Contro tale potere il lavoro dei magistrati appare veramente inadeguato visto che riescono solo ad iniziare, relativamente pochi procedimenti, che spesso finiscono nel porto delle nebbie o in assoluzioni per scadenza dei termini. Nè comunque indagini, rinvii a giudizio e condanne influiscono sulla "carriera" dei singoli politici se è vero come è vero che nel parlamento siedono decine di condannati definitivi, se è vero come è vero che al consiglio regionale calabrese sono per quasi la metà sotto processo per reati come la corruzione, l'abuso, la collusione mafiosa.
Non c'è speranza quindi?
Al contrario. Oggi, molto più che nei decenni trascorsi, un movimento che si ponga l'obiettivo di un rinnovamento radicale del ceto politico italiano, ha molte probabilità di riuscita. Perché c'è l'Europa, perché non c'è più né l'Unione Sovietica né la Cina di Mao e neanche l'America di Kennedy, perché c'è internet, perché agli italiani comincia a passare anche la "cotta" per Berlusconi.
Ha probabilità purché non si limiti alla denuncia della questione morale, ma elabori e adotti invece un programma di governo per risolvere i problemi più gravi portando una buona dose di innovazione nel paese e purché riesca a fare l'operazione culturale di ribaltare l'accusa di antipolitica.
La parola politica significa governo della città, della comunità, e se c'è qualcosa che si può chiamare antipolitica, è proprio la corruzione, l'interesse privato, l'occupazione abusiva (in quanto non per merito ma per tessera) di cariche pubbliche e posti di lavoro a tutti i livelli, la collusione con le mafie, lo sciupio delle risorse della comunità, l'incuria ed il disinteresse nei confronti dei bisogni dei cittadini...
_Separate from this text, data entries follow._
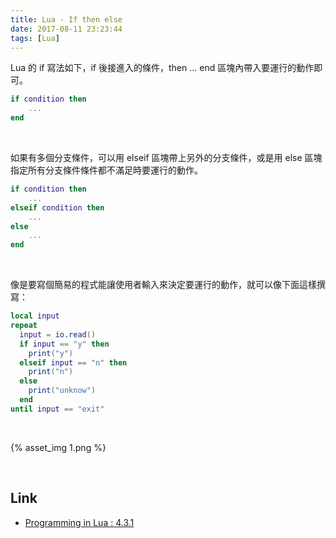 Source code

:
 ```yaml
---
title: Lua - If then else
date: 2017-08-11 23:23:44
tags: [Lua]
---
```


Lua 的 if 寫法如下，if 後接進入的條件，then ... end 區塊內帶入要運行的動作即可。  

<!-- More -->

```Lua
if condition then
    ... 
end
```

<br/>


如果有多個分支條件，可以用 elseif 區塊帶上另外的分支條件，或是用 else 區塊指定所有分支條件條件都不滿足時要運行的動作。  

```Lua
if condition then 
    ... 
elseif condition then
    ...
else 
    ... 
end
```

<br/>


像是要寫個簡易的程式能讓使用者輸入來決定要運行的動作，就可以像下面這樣撰寫：    

```Lua
local input
repeat
  input = io.read()
  if input == "y" then 
    print("y")
  elseif input == "n" then
    print("n")
  else
    print("unknow")
  end
until input == "exit"
```

<br/>


{% asset_img 1.png %}

<br/>


Link
---
* [Programming in Lua : 4.3.1](https://www.lua.org/pil/4.3.1.html)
La politica è uno strumento potentissimo ed efficace, forse il migliore che l'umanità abbia forgiato, per migliorare la vita delle comunità, per progredire, per evitare lo scontro diretto e violento dei bisogni e delle ambizioni individuali e portarli ad una sintesi accettata se non condivisa. E il delitto più grave del ceto politico è stato proprio quello di assassinare il significato della parola politica, stravolgerlo al punto da farlo diventare il contrario.